= What is needed =
The word "gittemp" marks the lines to find; copy every such line from the data below.

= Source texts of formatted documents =
########
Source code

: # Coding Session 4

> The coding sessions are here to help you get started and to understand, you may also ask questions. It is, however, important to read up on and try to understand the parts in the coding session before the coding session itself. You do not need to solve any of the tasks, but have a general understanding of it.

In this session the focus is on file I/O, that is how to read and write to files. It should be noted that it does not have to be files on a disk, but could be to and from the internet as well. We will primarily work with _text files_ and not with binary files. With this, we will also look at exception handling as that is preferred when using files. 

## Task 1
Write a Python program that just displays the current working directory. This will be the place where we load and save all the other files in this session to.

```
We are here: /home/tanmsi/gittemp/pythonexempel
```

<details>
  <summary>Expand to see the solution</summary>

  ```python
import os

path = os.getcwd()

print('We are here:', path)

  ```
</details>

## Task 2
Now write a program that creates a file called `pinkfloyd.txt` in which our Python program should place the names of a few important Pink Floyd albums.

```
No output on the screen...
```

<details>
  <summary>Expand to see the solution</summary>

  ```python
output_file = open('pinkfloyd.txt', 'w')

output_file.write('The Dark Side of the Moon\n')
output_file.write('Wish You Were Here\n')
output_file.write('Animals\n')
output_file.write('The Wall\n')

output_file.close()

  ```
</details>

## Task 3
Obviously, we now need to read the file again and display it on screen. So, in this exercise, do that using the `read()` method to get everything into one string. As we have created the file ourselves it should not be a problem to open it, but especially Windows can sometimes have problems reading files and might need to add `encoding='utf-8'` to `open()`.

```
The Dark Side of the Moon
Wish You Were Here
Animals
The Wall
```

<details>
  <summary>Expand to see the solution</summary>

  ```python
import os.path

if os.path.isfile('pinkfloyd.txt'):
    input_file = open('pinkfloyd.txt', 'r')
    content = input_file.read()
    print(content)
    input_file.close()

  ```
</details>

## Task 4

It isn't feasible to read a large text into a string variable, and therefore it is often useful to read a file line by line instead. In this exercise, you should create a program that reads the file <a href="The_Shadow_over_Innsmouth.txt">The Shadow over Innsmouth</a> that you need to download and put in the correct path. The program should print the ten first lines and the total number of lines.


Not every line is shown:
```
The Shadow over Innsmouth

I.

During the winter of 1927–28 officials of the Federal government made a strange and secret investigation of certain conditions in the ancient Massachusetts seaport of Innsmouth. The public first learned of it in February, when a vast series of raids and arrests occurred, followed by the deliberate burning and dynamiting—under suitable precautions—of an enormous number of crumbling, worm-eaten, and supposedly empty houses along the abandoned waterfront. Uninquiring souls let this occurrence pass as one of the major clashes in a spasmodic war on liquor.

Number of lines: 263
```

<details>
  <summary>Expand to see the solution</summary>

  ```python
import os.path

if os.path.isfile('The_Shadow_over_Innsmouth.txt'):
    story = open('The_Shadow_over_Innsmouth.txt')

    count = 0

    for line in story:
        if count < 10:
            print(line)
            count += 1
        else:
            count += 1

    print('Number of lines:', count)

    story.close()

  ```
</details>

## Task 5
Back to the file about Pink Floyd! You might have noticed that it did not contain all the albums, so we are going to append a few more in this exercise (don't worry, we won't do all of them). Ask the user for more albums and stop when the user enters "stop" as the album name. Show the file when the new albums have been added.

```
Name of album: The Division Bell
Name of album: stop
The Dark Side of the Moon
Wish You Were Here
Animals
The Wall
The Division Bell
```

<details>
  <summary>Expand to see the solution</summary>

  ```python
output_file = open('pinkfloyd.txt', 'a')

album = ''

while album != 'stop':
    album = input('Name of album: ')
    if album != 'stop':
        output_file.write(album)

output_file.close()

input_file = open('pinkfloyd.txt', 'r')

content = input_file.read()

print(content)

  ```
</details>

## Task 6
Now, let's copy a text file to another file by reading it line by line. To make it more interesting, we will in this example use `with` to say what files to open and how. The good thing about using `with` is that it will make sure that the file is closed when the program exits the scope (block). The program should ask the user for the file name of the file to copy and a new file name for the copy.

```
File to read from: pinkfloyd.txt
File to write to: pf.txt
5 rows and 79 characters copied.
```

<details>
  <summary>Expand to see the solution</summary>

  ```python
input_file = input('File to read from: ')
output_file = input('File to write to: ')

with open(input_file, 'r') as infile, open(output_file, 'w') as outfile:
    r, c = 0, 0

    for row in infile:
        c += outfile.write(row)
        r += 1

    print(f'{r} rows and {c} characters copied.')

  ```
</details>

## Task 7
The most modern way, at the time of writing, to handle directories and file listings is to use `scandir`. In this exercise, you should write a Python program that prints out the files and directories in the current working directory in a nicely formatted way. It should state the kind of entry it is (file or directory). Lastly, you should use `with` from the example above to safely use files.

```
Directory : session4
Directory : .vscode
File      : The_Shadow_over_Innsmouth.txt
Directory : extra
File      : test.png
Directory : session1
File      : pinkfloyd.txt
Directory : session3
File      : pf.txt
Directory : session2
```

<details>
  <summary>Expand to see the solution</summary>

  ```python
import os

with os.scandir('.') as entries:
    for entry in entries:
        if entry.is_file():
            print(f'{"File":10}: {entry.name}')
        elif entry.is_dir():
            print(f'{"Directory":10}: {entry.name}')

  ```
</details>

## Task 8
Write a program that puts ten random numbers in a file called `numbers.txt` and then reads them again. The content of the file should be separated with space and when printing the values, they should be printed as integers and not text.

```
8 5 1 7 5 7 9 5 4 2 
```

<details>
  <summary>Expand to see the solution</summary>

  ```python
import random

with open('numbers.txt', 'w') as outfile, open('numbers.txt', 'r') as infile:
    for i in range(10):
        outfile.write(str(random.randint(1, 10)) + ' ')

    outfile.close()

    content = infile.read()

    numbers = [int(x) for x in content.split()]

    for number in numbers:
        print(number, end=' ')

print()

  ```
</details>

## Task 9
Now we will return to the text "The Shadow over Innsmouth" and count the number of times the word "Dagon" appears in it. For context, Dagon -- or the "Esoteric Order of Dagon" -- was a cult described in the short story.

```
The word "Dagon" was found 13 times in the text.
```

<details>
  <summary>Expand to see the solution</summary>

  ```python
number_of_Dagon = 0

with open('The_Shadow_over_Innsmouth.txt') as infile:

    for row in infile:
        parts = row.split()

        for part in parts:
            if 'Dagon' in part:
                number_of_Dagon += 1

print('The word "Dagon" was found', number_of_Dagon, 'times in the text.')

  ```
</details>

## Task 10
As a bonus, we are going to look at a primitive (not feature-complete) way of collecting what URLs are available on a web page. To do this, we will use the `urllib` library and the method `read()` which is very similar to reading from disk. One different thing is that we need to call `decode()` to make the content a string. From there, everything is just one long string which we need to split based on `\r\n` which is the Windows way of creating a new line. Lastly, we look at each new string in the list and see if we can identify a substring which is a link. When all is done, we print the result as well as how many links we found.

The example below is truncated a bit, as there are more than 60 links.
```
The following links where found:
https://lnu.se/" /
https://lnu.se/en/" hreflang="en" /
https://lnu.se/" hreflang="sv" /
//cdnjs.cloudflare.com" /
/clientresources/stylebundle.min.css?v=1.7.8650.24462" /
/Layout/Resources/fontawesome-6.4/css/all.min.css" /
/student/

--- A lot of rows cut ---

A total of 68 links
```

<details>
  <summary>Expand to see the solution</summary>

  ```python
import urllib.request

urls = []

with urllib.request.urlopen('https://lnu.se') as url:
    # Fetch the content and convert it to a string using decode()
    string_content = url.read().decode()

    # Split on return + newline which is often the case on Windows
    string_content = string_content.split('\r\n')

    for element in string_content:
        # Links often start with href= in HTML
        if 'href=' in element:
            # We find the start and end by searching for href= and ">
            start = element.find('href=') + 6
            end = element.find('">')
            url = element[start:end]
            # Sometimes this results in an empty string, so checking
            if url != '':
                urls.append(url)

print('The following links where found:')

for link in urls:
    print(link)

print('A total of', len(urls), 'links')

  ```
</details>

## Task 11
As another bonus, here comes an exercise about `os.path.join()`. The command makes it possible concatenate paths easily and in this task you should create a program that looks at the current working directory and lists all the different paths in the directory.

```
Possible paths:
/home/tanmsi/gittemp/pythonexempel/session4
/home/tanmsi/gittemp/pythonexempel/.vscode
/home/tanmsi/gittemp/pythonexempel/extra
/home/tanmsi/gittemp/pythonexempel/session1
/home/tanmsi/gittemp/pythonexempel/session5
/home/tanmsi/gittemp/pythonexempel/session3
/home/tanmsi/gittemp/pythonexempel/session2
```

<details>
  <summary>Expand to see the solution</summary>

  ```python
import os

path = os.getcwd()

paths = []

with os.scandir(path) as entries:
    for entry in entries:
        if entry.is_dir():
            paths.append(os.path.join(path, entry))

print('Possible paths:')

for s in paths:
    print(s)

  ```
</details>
########
= Response to this task =
We are here: /home/tanmsi/gittemp/pythonexempel
/home/tanmsi/gittemp/pythonexempel/session4
/home/tanmsi/gittemp/pythonexempel/.vscode
/home/tanmsi/gittemp/pythonexempel/extra
/home/tanmsi/gittemp/pythonexempel/session1
/home/tanmsi/gittemp/pythonexempel/session5
/home/tanmsi/gittemp/pythonexempel/session3
/home/tanmsi/gittemp/pythonexempel/session2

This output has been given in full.